### Task material
Segment Open
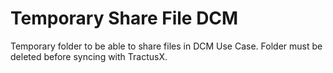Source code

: # Temporary Share File DCM

Temporary folder to be able to share files in DCM Use Case. Folder must be deleted before syncing with TractusX.
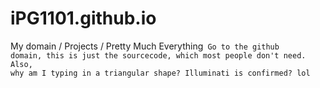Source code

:# iPG1101.github.io
My domain / Projects / Pretty Much Everything<code>
  Go to the github domain, this is just
      the sourcecode, which most
        people don't need. Also,
          why am I typing in a
            triangular shape?
              Illuminati is
               confirmed?
                  lol
                  
</code>
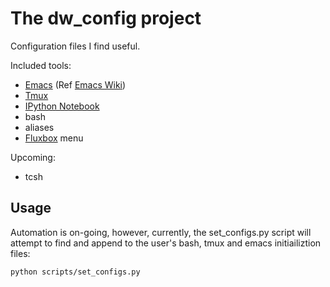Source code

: 
The dw_config project
===========================================================================

Configuration files I find useful.

Included tools:

* [Emacs][emacs] (Ref [Emacs Wiki][])
* [Tmux][]
* [IPython Notebook][ipynb]
* bash
* aliases
* [Fluxbox][flxbx] menu

Upcoming:

* tcsh

## Usage ##

Automation is on-going, however, currently, the set_configs.py script
will attempt to find and append to the user's bash, tmux and emacs
initiailiztion files:

    python scripts/set_configs.py


[emacs]: http://www.gnu.org/software/emacs "Emacs"
[Emacs Wiki]: http://www.emacswiki.org "Emacs Wiki"
[Tmux]: http://tmux.sourceforge.net
[ipynb]: http://ipython.org/ipython-doc/stable/notebook/notebook.html
[flxbx]: http://fluxbox.org/

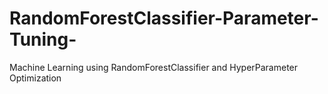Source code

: # RandomForestClassifier-Parameter-Tuning-
Machine Learning using RandomForestClassifier and HyperParameter Optimization
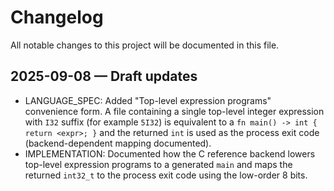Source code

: # Changelog

All notable changes to this project will be documented in this file.

## 2025-09-08 — Draft updates

- LANGUAGE_SPEC: Added "Top-level expression programs" convenience form. A file containing a single top-level integer expression with `I32` suffix (for example `5I32`) is equivalent to a `fn main() -> int { return <expr>; }` and the returned `int` is used as the process exit code (backend-dependent mapping documented).
- IMPLEMENTATION: Documented how the C reference backend lowers top-level expression programs to a generated `main` and maps the returned `int32_t` to the process exit code using the low-order 8 bits.

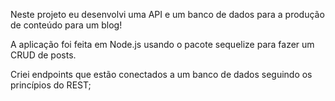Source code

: Neste projeto eu desenvolvi uma API e um banco de dados para a produção de conteúdo para um blog!

A aplicação foi feita em Node.js usando o pacote sequelize para fazer um CRUD de posts.

Criei endpoints que estão conectados a um banco de dados seguindo os princípios do REST;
Segment Closed
### Exercise description
Copy each line of the records containing the string "files".

### Solution to the problem
Temporary folder to be able to share files in DCM Use Case. Folder must be deleted before syncing with TractusX.
Configuration files I find useful.
initiailiztion files:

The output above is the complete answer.